(GIVEN RECORDS begins)
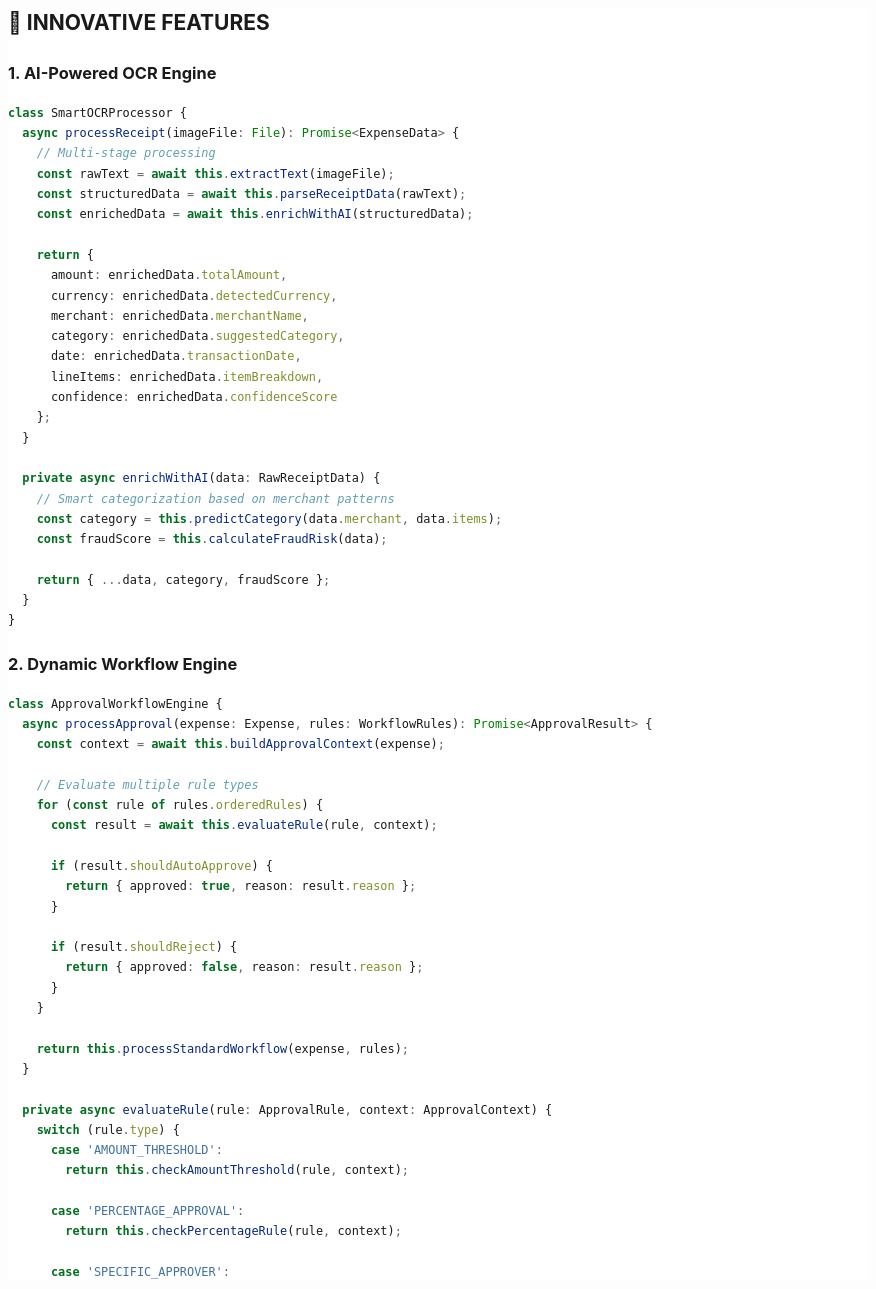 ## 🎨 INNOVATIVE FEATURES

### **1. AI-Powered OCR Engine**
```typescript
class SmartOCRProcessor {
  async processReceipt(imageFile: File): Promise<ExpenseData> {
    // Multi-stage processing
    const rawText = await this.extractText(imageFile);
    const structuredData = await this.parseReceiptData(rawText);
    const enrichedData = await this.enrichWithAI(structuredData);
    
    return {
      amount: enrichedData.totalAmount,
      currency: enrichedData.detectedCurrency,
      merchant: enrichedData.merchantName,
      category: enrichedData.suggestedCategory,
      date: enrichedData.transactionDate,
      lineItems: enrichedData.itemBreakdown,
      confidence: enrichedData.confidenceScore
    };
  }

  private async enrichWithAI(data: RawReceiptData) {
    // Smart categorization based on merchant patterns
    const category = this.predictCategory(data.merchant, data.items);
    const fraudScore = this.calculateFraudRisk(data);
    
    return { ...data, category, fraudScore };
  }
}
```

### **2. Dynamic Workflow Engine**
```typescript
class ApprovalWorkflowEngine {
  async processApproval(expense: Expense, rules: WorkflowRules): Promise<ApprovalResult> {
    const context = await this.buildApprovalContext(expense);
    
    // Evaluate multiple rule types
    for (const rule of rules.orderedRules) {
      const result = await this.evaluateRule(rule, context);
      
      if (result.shouldAutoApprove) {
        return { approved: true, reason: result.reason };
      }
      
      if (result.shouldReject) {
        return { approved: false, reason: result.reason };
      }
    }
    
    return this.processStandardWorkflow(expense, rules);
  }

  private async evaluateRule(rule: ApprovalRule, context: ApprovalContext) {
    switch (rule.type) {
      case 'AMOUNT_THRESHOLD':
        return this.checkAmountThreshold(rule, context);
      
      case 'PERCENTAGE_APPROVAL':
        return this.checkPercentageRule(rule, context);
      
      case 'SPECIFIC_APPROVER':
```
(GIVEN RECORDS ends)
[PROBLEM TO SOLVE]
Copy all lines above where "rawText" is present.

[ANSWER SECTION]
    const rawText = await this.extractText(imageFile);
    const structuredData = await this.parseReceiptData(rawText);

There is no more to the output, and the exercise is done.